▸ INSTRUCTIONS FOR THE TASK: For the word "SensorServiceBase", find each line in the entries where it occurs and copy that line.
-- PROVIDED DATA follows --
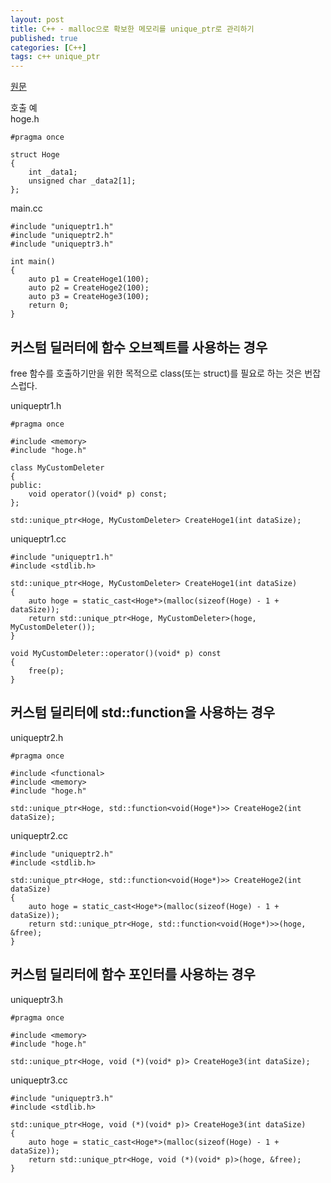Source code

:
 ```yaml
---
layout: post
title: C++ - malloc으로 확보한 메모리를 unique_ptr로 관리하기
published: true
categories: [C++]
tags: c++ unique_ptr
---
```

[원문](https://qiita.com/saba-miso/items/167022d02660b6549112   )  
  
호출 예  
hoge.h  
```
#pragma once

struct Hoge
{
    int _data1;
    unsigned char _data2[1];
};
```
  
main.cc  
```
#include "uniqueptr1.h"
#include "uniqueptr2.h"
#include "uniqueptr3.h"

int main()
{
    auto p1 = CreateHoge1(100);
    auto p2 = CreateHoge2(100);
    auto p3 = CreateHoge3(100);
    return 0;
}
```
  
  
## 커스텀 딜러터에 함수 오브젝트를 사용하는 경우
free 함수를 호출하기만을 위한 목적으로 class(또는 struct)를 필요로 하는 것은 번잡스럽다.  
  
uniqueptr1.h  
```
#pragma once

#include <memory>
#include "hoge.h"

class MyCustomDeleter
{
public:
    void operator()(void* p) const;
};

std::unique_ptr<Hoge, MyCustomDeleter> CreateHoge1(int dataSize);
```
  
uniqueptr1.cc  
```
#include "uniqueptr1.h"
#include <stdlib.h>

std::unique_ptr<Hoge, MyCustomDeleter> CreateHoge1(int dataSize)
{
    auto hoge = static_cast<Hoge*>(malloc(sizeof(Hoge) - 1 + dataSize));
    return std::unique_ptr<Hoge, MyCustomDeleter>(hoge, MyCustomDeleter());
}

void MyCustomDeleter::operator()(void* p) const
{
    free(p);
}
```
  
  
## 커스텀 딜리터에 std::function을 사용하는 경우
uniqueptr2.h  
```
#pragma once

#include <functional>
#include <memory>
#include "hoge.h"

std::unique_ptr<Hoge, std::function<void(Hoge*)>> CreateHoge2(int dataSize);
```
  
uniqueptr2.cc  
```
#include "uniqueptr2.h"
#include <stdlib.h>

std::unique_ptr<Hoge, std::function<void(Hoge*)>> CreateHoge2(int dataSize)
{
    auto hoge = static_cast<Hoge*>(malloc(sizeof(Hoge) - 1 + dataSize));
    return std::unique_ptr<Hoge, std::function<void(Hoge*)>>(hoge, &free);
}
```
  
  
## 커스텀 딜리터에 함수 포인터를 사용하는 경우
uniqueptr3.h  
```
#pragma once

#include <memory>
#include "hoge.h"

std::unique_ptr<Hoge, void (*)(void* p)> CreateHoge3(int dataSize);
```
  
uniqueptr3.cc  
```
#include "uniqueptr3.h"
#include <stdlib.h>

std::unique_ptr<Hoge, void (*)(void* p)> CreateHoge3(int dataSize)
{
    auto hoge = static_cast<Hoge*>(malloc(sizeof(Hoge) - 1 + dataSize));
    return std::unique_ptr<Hoge, void (*)(void* p)>(hoge, &free);
}
```
  
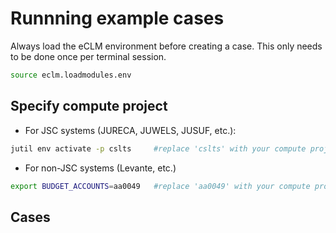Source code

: # Runnning example cases

Always load the eCLM environment before creating a case. This only needs to be done once per terminal session.

```sh
source eclm.loadmodules.env
```

## Specify compute project

- For JSC systems (JURECA, JUWELS, JUSUF, etc.):

```sh
jutil env activate -p cslts     #replace 'cslts' with your compute project
```

- For non-JSC systems (Levante, etc.)
```sh
export BUDGET_ACCOUNTS=aa0049   #replace 'aa0049' with your compute project
```

## Cases

```{tableofcontents}
```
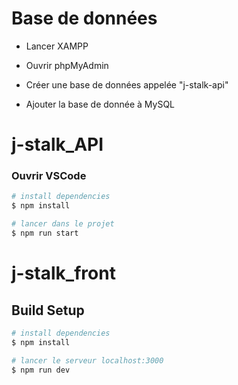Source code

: 
# Base de données

- Lancer XAMPP

- Ouvrir phpMyAdmin

- Créer une base de données appelée "j-stalk-api"

- Ajouter la base de donnée à MySQL

# j-stalk_API


### Ouvrir VSCode
```bash
# install dependencies
$ npm install

# lancer dans le projet
$ npm run start
```


# j-stalk_front

## Build Setup 

```bash
# install dependencies
$ npm install

# lancer le serveur localhost:3000
$ npm run dev
```
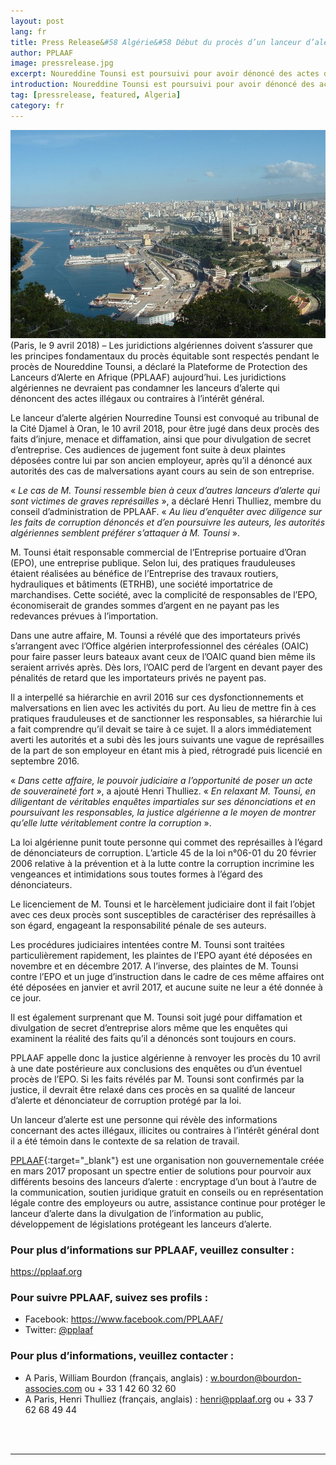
 ```yaml
---
layout: post
lang: fr
title: Press Release&#58 Algérie&#58 Début du procès d’un lanceur d’alerte
author: PPLAAF
image: pressrelease.jpg
excerpt: Noureddine Tounsi est poursuivi pour avoir dénoncé des actes de corruption
introduction: Noureddine Tounsi est poursuivi pour avoir dénoncé des actes de corruption
tag: [pressrelease, featured, Algeria]
category: fr
---
```


<img class="img-responsive img-post center-block" src="/assets/images/posts/oran_facade_maritime.jpg">
<br>
(Paris, le 9 avril 2018) – Les juridictions algériennes doivent s’assurer que les principes fondamentaux du procès équitable sont respectés pendant le procès de Noureddine Tounsi, a déclaré la Plateforme de Protection des Lanceurs d’Alerte en Afrique (PPLAAF) aujourd’hui. Les juridictions algériennes ne devraient pas condamner les lanceurs d’alerte qui dénoncent des actes illégaux ou contraires à l’intérêt général.

Le lanceur d’alerte algérien Nourredine Tounsi est convoqué au tribunal de la Cité Djamel à Oran, le 10 avril 2018, pour être jugé dans deux procès des faits d’injure, menace et diffamation, ainsi que pour divulgation de secret d’entreprise. Ces audiences de jugement font suite à deux plaintes déposées contre lui par son ancien employeur, après qu’il a dénoncé aux autorités des cas de malversations ayant cours au sein de son entreprise. 

« _Le cas de M. Tounsi ressemble bien à ceux d’autres lanceurs d’alerte qui sont victimes de graves représailles_ », a déclaré Henri Thulliez, membre du conseil d’administration de PPLAAF. « _Au lieu d’enquêter avec diligence sur les faits de corruption dénoncés et d’en poursuivre les auteurs, les autorités algériennes semblent préférer s’attaquer à M. Tounsi_ ». 

M. Tounsi était responsable commercial de l’Entreprise portuaire d’Oran (EPO), une entreprise publique. Selon lui, des pratiques frauduleuses étaient réalisées au bénéfice de l’Entreprise des travaux routiers, hydrauliques et bâtiments (ETRHB), une société importatrice de marchandises. Cette société, avec la complicité de responsables de l’EPO, économiserait de grandes sommes d’argent en ne payant pas les redevances prévues à l’importation. 

Dans une autre affaire, M. Tounsi a révélé que des importateurs privés s’arrangent avec l’Office algérien interprofessionnel des céréales (OAIC) pour faire passer leurs bateaux avant ceux de l’OAIC quand bien même ils seraient arrivés après. Dès lors, l’OAIC perd de l’argent en devant payer des pénalités de retard que les importateurs privés ne payent pas.

Il a interpellé sa hiérarchie en avril 2016 sur ces dysfonctionnements et malversations en lien avec les activités du port. Au lieu de mettre fin à ces pratiques frauduleuses et de sanctionner les responsables, sa hiérarchie lui a fait comprendre qu’il devait se taire à ce sujet. Il a alors immédiatement averti les autorités et a subi dès les jours suivants une vague de représailles de la part de son employeur en étant mis à pied, rétrogradé puis licencié en septembre 2016.

« _Dans cette affaire, le pouvoir judiciaire a l’opportunité de poser un acte de souveraineté fort_ », a ajouté Henri Thulliez. « _En relaxant M. Tounsi, en diligentant de véritables enquêtes impartiales sur ses dénonciations et en poursuivant les responsables, la justice algérienne a le moyen de montrer qu’elle lutte véritablement contre la corruption_ ».

La loi algérienne punit toute personne qui commet des représailles à l’égard de dénonciateurs de corruption. L’article 45 de la loi n°06-01 du 20 février 2006 relative à la prévention et à la lutte contre la corruption incrimine les vengeances et intimidations sous toutes formes à l’égard des dénonciateurs. 

Le licenciement de M. Tounsi et le harcèlement judiciaire dont il fait l’objet avec ces deux procès sont susceptibles de caractériser des représailles à son égard, engageant la responsabilité pénale de ses auteurs.  

Les procédures judiciaires intentées contre M. Tounsi sont traitées particulièrement rapidement, les plaintes de l’EPO ayant été déposées en novembre et en décembre 2017. A l’inverse, des plaintes de M. Tounsi contre l’EPO et un juge d’instruction dans le cadre de ces même affaires ont été déposées en janvier et avril 2017, et aucune suite ne leur a été donnée à ce jour. 

Il est également surprenant que M. Tounsi soit jugé pour diffamation et divulgation de secret d’entreprise alors même que les enquêtes qui examinent la réalité des faits qu’il a dénoncés sont toujours en cours.

PPLAAF appelle donc la justice algérienne à renvoyer les procès du 10 avril à une date postérieure aux conclusions des enquêtes ou d’un éventuel procès de l’EPO. Si les faits révélés par M. Tounsi sont confirmés par la justice, il devrait être relaxé dans ces procès en sa qualité de lanceur d’alerte et dénonciateur de corruption protégé par la loi.

Un lanceur d’alerte est une personne qui révèle des informations concernant des actes illégaux, illicites ou contraires à l’intérêt général dont il a été témoin dans le contexte de sa relation de travail.

[PPLAAF](https://pplaaf.org/fr){:target="_blank"} est une organisation non gouvernementale créée en mars 2017 proposant un spectre entier de solutions pour pourvoir aux différents besoins des lanceurs d’alerte : encryptage d’un bout à l’autre de la communication, soutien juridique gratuit en conseils ou en représentation légale contre des employeurs ou autre, assistance continue pour protéger le lanceur d’alerte dans la divulgation de l’information au public, développement de législations protégeant les lanceurs d’alerte.

### Pour plus d’informations sur PPLAAF, veuillez consulter :
<https://pplaaf.org>

### Pour suivre PPLAAF, suivez ses profils :
- Facebook: <https://www.facebook.com/PPLAAF/>
- Twitter: [@pplaaf](https://twitter.com/pplaaf)

### Pour plus d’informations, veuillez contacter :
- A Paris, William Bourdon (français, anglais) : [w.bourdon@bourdon-associes.com](mailto:w.bourdon@bourdon-associes.com) ou + 33 1 42 60 32 60
- A Paris, Henri Thulliez (français, anglais) : [henri@pplaaf.org](mailto:henri@pplaaf.org) ou + 33 7 62 68 49 44



<br>
<br>

----------------------
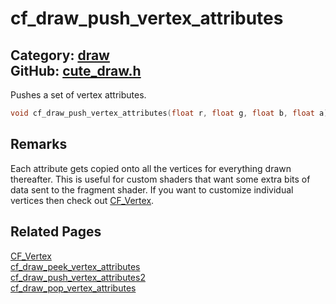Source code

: [//]: # (This file is automatically generated by Cute Framework's docs parser.)
[//]: # (Do not edit this file by hand!)
[//]: # (See: https://github.com/RandyGaul/cute_framework/blob/master/samples/docs_parser.cpp)
[](../header.md ':include')

# cf_draw_push_vertex_attributes

Category: [draw](/api_reference?id=draw)  
GitHub: [cute_draw.h](https://github.com/RandyGaul/cute_framework/blob/master/include/cute_draw.h)  
---

Pushes a set of vertex attributes.

```cpp
void cf_draw_push_vertex_attributes(float r, float g, float b, float a);
```

## Remarks

Each attribute gets copied onto all the vertices for everything drawn thereafter. This is useful
for custom shaders that want some extra bits of data sent to the fragment shader. If you want to
customize individual vertices then check out [CF_Vertex](/draw/cf_vertex.md).

## Related Pages

[CF_Vertex](/draw/cf_vertex.md)  
[cf_draw_peek_vertex_attributes](/draw/cf_draw_peek_vertex_attributes.md)  
[cf_draw_push_vertex_attributes2](/draw/cf_draw_push_vertex_attributes2.md)  
[cf_draw_pop_vertex_attributes](/draw/cf_draw_pop_vertex_attributes.md)  
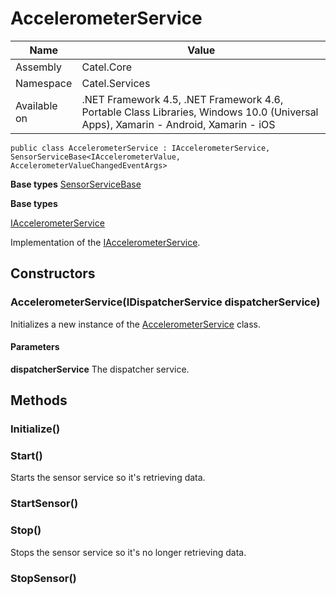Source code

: 

# AccelerometerService

Name|Value
---|---
Assembly|Catel.Core
Namespace|Catel.Services
Available on|.NET Framework 4.5, .NET Framework 4.6, Portable Class Libraries, Windows 10.0 (Universal Apps), Xamarin - Android, Xamarin - iOS

```
public class AccelerometerService : IAccelerometerService, SensorServiceBase<IAccelerometerValue, AccelerometerValueChangedEventArgs>
```

**Base types**
[SensorServiceBase]()

**Base types**

[IAccelerometerService](/Catel.Core\Catel\Services\IAccelerometerService.md)


Implementation of the [IAccelerometerService](#).



## Constructors

### AccelerometerService(IDispatcherService dispatcherService)

Initializes a new instance of the [AccelerometerService](#) class.

#### Parameters

**dispatcherService**
The dispatcher service.



## Methods

### Initialize()

### Start()

Starts the sensor service so it's retrieving data.



### StartSensor()

### Stop()

Stops the sensor service so it's no longer retrieving data.



### StopSensor()

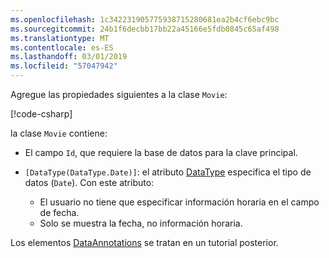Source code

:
 ```yaml
---
ms.openlocfilehash: 1c342231905775938715280681ea2b4cf6ebc9bc
ms.sourcegitcommit: 24b1f6decbb17bb22a45166e5fdb0845c65af498
ms.translationtype: MT
ms.contentlocale: es-ES
ms.lasthandoff: 03/01/2019
ms.locfileid: "57047942"
---
```

Agregue las propiedades siguientes a la clase `Movie`:

[!code-csharp[](~/tutorials/first-mvc-app/start-mvc/sample/MvcMovie22/Models/Movie.cs?name=snippet1)]

la clase `Movie` contiene:

* El campo `Id`, que requiere la base de datos para la clave principal.
* `[DataType(DataType.Date)]`:  el atributo [DataType](/dotnet/api/microsoft.aspnetcore.mvc.dataannotations.internal.datatypeattributeadapter) especifica el tipo de datos (`Date`). Con este atributo:

  * El usuario no tiene que especificar información horaria en el campo de fecha.
  * Solo se muestra la fecha, no información horaria.

Los elementos [DataAnnotations](/dotnet/api/system.componentmodel.dataannotations) se tratan en un tutorial posterior.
-- PROVIDED DATA concluded --
▸ ANSWER BOX:
public class AccelerometerService : IAccelerometerService, SensorServiceBase<IAccelerometerValue, AccelerometerValueChangedEventArgs>
[SensorServiceBase]()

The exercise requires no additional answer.